=== Section Start ===

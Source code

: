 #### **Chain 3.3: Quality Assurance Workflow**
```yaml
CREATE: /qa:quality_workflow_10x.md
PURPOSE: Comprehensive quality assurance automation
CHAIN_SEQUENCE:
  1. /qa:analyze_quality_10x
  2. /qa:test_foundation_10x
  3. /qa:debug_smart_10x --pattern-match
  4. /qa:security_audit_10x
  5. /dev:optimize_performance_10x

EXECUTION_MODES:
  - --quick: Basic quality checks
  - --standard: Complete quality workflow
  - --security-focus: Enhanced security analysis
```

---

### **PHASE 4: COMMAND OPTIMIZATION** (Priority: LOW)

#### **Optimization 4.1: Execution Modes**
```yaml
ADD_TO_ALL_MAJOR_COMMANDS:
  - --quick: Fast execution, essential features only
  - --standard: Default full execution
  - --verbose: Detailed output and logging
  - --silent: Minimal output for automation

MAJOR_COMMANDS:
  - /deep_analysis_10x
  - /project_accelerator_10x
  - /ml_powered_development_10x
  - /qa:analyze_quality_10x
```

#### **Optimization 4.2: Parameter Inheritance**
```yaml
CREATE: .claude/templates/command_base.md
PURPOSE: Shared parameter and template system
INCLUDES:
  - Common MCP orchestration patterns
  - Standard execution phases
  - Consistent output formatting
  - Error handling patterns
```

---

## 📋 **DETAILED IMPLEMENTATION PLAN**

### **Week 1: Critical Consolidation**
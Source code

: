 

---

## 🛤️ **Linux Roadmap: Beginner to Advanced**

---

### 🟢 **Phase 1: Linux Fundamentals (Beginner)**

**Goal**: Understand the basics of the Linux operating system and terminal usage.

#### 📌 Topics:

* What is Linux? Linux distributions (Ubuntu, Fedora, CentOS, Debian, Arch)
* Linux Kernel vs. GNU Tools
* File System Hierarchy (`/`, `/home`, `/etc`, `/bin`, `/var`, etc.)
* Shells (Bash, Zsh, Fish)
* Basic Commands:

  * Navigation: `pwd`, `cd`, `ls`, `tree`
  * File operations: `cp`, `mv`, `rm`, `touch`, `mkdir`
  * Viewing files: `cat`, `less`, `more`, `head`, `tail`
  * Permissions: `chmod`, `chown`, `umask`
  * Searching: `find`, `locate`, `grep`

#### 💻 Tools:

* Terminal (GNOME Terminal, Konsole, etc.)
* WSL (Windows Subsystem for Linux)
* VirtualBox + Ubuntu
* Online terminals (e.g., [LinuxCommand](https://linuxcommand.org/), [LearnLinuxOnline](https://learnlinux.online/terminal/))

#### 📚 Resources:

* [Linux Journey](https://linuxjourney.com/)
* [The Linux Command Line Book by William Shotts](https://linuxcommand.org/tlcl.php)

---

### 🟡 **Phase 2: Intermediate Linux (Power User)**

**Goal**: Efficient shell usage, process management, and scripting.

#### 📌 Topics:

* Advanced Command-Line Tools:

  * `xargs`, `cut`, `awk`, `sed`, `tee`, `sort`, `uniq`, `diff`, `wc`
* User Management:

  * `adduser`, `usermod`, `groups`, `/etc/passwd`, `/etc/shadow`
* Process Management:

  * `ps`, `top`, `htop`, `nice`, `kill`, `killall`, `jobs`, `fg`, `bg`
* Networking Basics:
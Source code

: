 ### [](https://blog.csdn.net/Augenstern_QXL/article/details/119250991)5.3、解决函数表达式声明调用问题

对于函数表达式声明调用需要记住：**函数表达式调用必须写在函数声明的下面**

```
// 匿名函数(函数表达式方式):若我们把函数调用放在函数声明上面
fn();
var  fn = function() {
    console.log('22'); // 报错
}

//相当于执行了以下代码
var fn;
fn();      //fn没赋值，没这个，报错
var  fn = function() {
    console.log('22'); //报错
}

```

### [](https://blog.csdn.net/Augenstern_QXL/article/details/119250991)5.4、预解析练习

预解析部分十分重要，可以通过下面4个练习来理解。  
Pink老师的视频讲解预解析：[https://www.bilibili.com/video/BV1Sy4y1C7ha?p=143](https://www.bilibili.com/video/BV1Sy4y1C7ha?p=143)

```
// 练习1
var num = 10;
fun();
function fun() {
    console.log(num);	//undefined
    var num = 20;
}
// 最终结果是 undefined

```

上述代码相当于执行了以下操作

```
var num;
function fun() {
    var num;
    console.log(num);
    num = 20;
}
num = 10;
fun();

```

=== Section End ===

# [Your goal]
Every line above is to be transcribed exactly, with nothing missed.

# [Answer space]
Source code

: #### **Chain 3.3: Quality Assurance Workflow**
```yaml
CREATE: /qa:quality_workflow_10x.md
PURPOSE: Comprehensive quality assurance automation
CHAIN_SEQUENCE:
  1. /qa:analyze_quality_10x
  2. /qa:test_foundation_10x
  3. /qa:debug_smart_10x --pattern-match
  4. /qa:security_audit_10x
  5. /dev:optimize_performance_10x

EXECUTION_MODES:
  - --quick: Basic quality checks
  - --standard: Complete quality workflow
  - --security-focus: Enhanced security analysis
```

---

### **PHASE 4: COMMAND OPTIMIZATION** (Priority: LOW)

#### **Optimization 4.1: Execution Modes**
```yaml
ADD_TO_ALL_MAJOR_COMMANDS:
  - --quick: Fast execution, essential features only
  - --standard: Default full execution
  - --verbose: Detailed output and logging
  - --silent: Minimal output for automation

MAJOR_COMMANDS:
  - /deep_analysis_10x
  - /project_accelerator_10x
  - /ml_powered_development_10x
  - /qa:analyze_quality_10x
```

#### **Optimization 4.2: Parameter Inheritance**
```yaml
CREATE: .claude/templates/command_base.md
PURPOSE: Shared parameter and template system
INCLUDES:
  - Common MCP orchestration patterns
  - Standard execution phases
  - Consistent output formatting
  - Error handling patterns
```

---

## 📋 **DETAILED IMPLEMENTATION PLAN**

### **Week 1: Critical Consolidation**
Source code

: 

---

## 🛤️ **Linux Roadmap: Beginner to Advanced**

---

### 🟢 **Phase 1: Linux Fundamentals (Beginner)**

**Goal**: Understand the basics of the Linux operating system and terminal usage.

#### 📌 Topics:

* What is Linux? Linux distributions (Ubuntu, Fedora, CentOS, Debian, Arch)
* Linux Kernel vs. GNU Tools
* File System Hierarchy (`/`, `/home`, `/etc`, `/bin`, `/var`, etc.)
* Shells (Bash, Zsh, Fish)
* Basic Commands:

  * Navigation: `pwd`, `cd`, `ls`, `tree`
  * File operations: `cp`, `mv`, `rm`, `touch`, `mkdir`
  * Viewing files: `cat`, `less`, `more`, `head`, `tail`
  * Permissions: `chmod`, `chown`, `umask`
  * Searching: `find`, `locate`, `grep`

#### 💻 Tools:

* Terminal (GNOME Terminal, Konsole, etc.)
* WSL (Windows Subsystem for Linux)
* VirtualBox + Ubuntu
* Online terminals (e.g., [LinuxCommand](https://linuxcommand.org/), [LearnLinuxOnline](https://learnlinux.online/terminal/))

#### 📚 Resources:

* [Linux Journey](https://linuxjourney.com/)
* [The Linux Command Line Book by William Shotts](https://linuxcommand.org/tlcl.php)

---

### 🟡 **Phase 2: Intermediate Linux (Power User)**

**Goal**: Efficient shell usage, process management, and scripting.

#### 📌 Topics:

* Advanced Command-Line Tools:

  * `xargs`, `cut`, `awk`, `sed`, `tee`, `sort`, `uniq`, `diff`, `wc`
* User Management:

  * `adduser`, `usermod`, `groups`, `/etc/passwd`, `/etc/shadow`
* Process Management:

  * `ps`, `top`, `htop`, `nice`, `kill`, `killall`, `jobs`, `fg`, `bg`
* Networking Basics:
Source code

: ### [](https://blog.csdn.net/Augenstern_QXL/article/details/119250991)5.3、解决函数表达式声明调用问题

对于函数表达式声明调用需要记住：**函数表达式调用必须写在函数声明的下面**

```
// 匿名函数(函数表达式方式):若我们把函数调用放在函数声明上面
fn();
var  fn = function() {
    console.log('22'); // 报错
}

//相当于执行了以下代码
var fn;
fn();      //fn没赋值，没这个，报错
var  fn = function() {
    console.log('22'); //报错
}

```

### [](https://blog.csdn.net/Augenstern_QXL/article/details/119250991)5.4、预解析练习

预解析部分十分重要，可以通过下面4个练习来理解。  
Pink老师的视频讲解预解析：[https://www.bilibili.com/video/BV1Sy4y1C7ha?p=143](https://www.bilibili.com/video/BV1Sy4y1C7ha?p=143)

```
// 练习1
var num = 10;
fun();
function fun() {
    console.log(num);	//undefined
    var num = 20;
}
// 最终结果是 undefined

```

上述代码相当于执行了以下操作

```
var num;
function fun() {
    var num;
    console.log(num);
    num = 20;
}
num = 10;
fun();

```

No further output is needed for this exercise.